In [2]:
# Import necessary libraries
import tensorflow as tf
from transformers import BertTokenizer, TFBertForSequenceClassification, Trainer, TrainingArguments
from sklearn.model_selection import train_test_split
from sklearn.metrics import accuracy_score
import numpy as np

# Sample dataset: list of texts and their corresponding labels (0 for negative, 1 for positive)
texts = [
    "I love this movie!",  # Positive
    "This was a terrible film.",  # Negative
    "What a fantastic experience!",  # Positive
    "I did not enjoy this at all.",  # Negative
]
labels = [1, 0, 1, 0]  # Corresponding labels

# Step 1: Load the pre-trained BERT model and tokenizer
tokenizer = BertTokenizer.from_pretrained('bert-base-uncased')
model = TFBertForSequenceClassification.from_pretrained('bert-base-uncased')
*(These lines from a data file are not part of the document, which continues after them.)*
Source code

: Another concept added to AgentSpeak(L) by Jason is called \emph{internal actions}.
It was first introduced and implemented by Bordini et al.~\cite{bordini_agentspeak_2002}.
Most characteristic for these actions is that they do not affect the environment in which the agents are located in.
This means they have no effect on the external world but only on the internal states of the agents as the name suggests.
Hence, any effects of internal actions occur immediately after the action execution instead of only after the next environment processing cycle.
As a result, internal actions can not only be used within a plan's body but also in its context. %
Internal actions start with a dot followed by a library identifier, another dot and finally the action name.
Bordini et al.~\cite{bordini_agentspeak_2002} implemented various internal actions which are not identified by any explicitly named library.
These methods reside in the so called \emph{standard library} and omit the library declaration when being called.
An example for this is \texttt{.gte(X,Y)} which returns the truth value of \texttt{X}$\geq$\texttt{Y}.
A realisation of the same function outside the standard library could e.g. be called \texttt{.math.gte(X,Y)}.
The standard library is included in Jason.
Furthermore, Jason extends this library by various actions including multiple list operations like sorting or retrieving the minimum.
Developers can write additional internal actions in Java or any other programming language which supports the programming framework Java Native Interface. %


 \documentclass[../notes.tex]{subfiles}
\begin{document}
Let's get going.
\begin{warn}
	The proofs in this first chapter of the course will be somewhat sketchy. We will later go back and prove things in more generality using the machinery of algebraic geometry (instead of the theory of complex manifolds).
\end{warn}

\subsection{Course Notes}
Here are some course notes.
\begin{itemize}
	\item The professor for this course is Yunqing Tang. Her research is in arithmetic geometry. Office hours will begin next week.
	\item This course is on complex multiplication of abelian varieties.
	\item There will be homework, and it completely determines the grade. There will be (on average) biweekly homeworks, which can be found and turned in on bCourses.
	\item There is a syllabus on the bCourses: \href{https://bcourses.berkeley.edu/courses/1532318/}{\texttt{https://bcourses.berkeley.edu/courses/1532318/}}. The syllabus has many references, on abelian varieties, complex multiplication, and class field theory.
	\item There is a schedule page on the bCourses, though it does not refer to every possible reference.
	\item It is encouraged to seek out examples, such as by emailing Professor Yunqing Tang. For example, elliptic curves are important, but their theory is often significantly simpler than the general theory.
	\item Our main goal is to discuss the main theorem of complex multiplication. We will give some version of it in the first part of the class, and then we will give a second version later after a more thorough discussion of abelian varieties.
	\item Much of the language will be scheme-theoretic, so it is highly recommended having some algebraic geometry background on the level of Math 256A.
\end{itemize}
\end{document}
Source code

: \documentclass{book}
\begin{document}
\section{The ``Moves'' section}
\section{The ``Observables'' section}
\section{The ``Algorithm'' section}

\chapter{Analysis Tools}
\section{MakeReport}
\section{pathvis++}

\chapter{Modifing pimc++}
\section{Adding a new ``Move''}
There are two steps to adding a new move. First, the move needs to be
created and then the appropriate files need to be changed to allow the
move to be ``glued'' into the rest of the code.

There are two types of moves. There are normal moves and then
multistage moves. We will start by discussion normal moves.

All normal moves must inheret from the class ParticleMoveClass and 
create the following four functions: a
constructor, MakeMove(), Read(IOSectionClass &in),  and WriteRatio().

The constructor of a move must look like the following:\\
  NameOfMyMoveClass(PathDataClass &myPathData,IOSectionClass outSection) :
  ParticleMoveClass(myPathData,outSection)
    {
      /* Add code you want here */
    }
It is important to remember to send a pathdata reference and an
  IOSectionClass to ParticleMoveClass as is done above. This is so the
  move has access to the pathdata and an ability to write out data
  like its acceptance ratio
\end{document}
# Step 2: Tokenize and encode the dataset
# Tokenization converts text to input IDs and attention masks
def tokenize_data(texts, labels):
    encodings = tokenizer(
        texts,
        truncation=True,
        padding=True,
        max_length=32,
        return_tensors='tf'  # Return TensorFlow tensors
    )
    return encodings['input_ids'], encodings['attention_mask'], np.array(labels)

# Tokenize and encode the texts and labels
input_ids, attention_masks, labels = tokenize_data(texts, labels)

# Step 3: Split the dataset into training and validation sets
train_input_ids, val_input_ids, train_attention_masks, val_attention_masks, train_labels, val_labels = train_test_split(
    input_ids, attention_masks, labels, test_size=0.2, random_state=42
)

# Step 4: Create TensorFlow datasets for training and validation
train_dataset = tf.data.Dataset.from_tensor_slices((train_input_ids, train_attention_masks, train_labels))
val_dataset = tf.data.Dataset.from_tensor_slices((val_input_ids, val_attention_masks, val_labels))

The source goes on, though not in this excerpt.